- TASK INSTRUCTIONS -
Taking the line that contains "Pour réduire les" as the first, copy each line exactly up to and including the last line below.

- RECORDS SUPPLIED -
▼▼▼
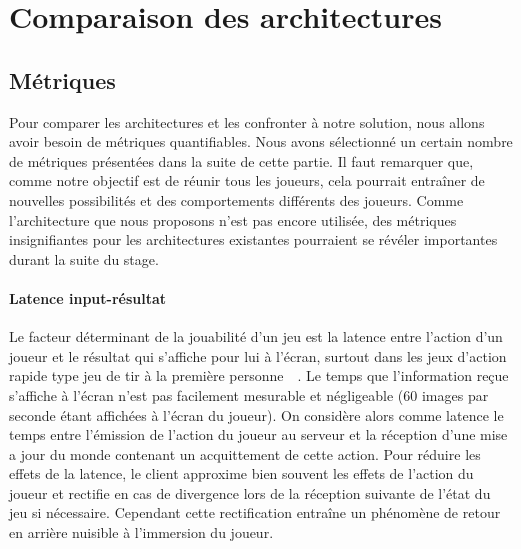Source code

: \section{Comparaison des architectures}

\subsection{Métriques}

Pour comparer les architectures et les confronter à notre solution, nous allons avoir besoin de métriques quantifiables.
Nous avons sélectionné un certain nombre de métriques présentées dans la suite de cette partie.
Il faut remarquer que, comme notre objectif est de réunir tous les joueurs, cela pourrait entraîner de nouvelles possibilités et des comportements différents des joueurs.
Comme l'architecture que nous proposons n'est pas encore utilisée, des métriques insignifiantes pour les architectures existantes pourraient se révéler importantes durant la suite du stage.

\paragraph{Latence input-résultat\\}
Le facteur déterminant de la jouabilité d'un jeu est la latence entre l'action d'un joueur et le résultat qui s'affiche pour lui à l'écran, surtout dans les jeux d'action rapide type jeu de tir à la première personne~\cite{latency_can_kill}~\cite{latency_and_player_actions_in_online_games}.
Le temps que l'information reçue s'affiche à l'écran n'est pas facilement mesurable et négligeable (60 images par seconde étant affichées à l'écran du joueur).
On considère alors comme latence le temps entre l'émission de l'action du joueur au serveur et la réception d'une mise a jour du monde contenant un acquittement de cette action.
Pour réduire les effets de la latence, le client approxime bien souvent les effets de l'action du joueur et rectifie en cas de divergence lors de la réception suivante de l'état du jeu si nécessaire.
Cependant cette rectification entraîne un phénomène de retour en arrière nuisible à l'immersion du joueur.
▲▲▲
- THE COMPLETED TASK -
Pour réduire les effets de la latence, le client approxime bien souvent les effets de l'action du joueur et rectifie en cas de divergence lors de la réception suivante de l'état du jeu si nécessaire.
Cependant cette rectification entraîne un phénomène de retour en arrière nuisible à l'immersion du joueur.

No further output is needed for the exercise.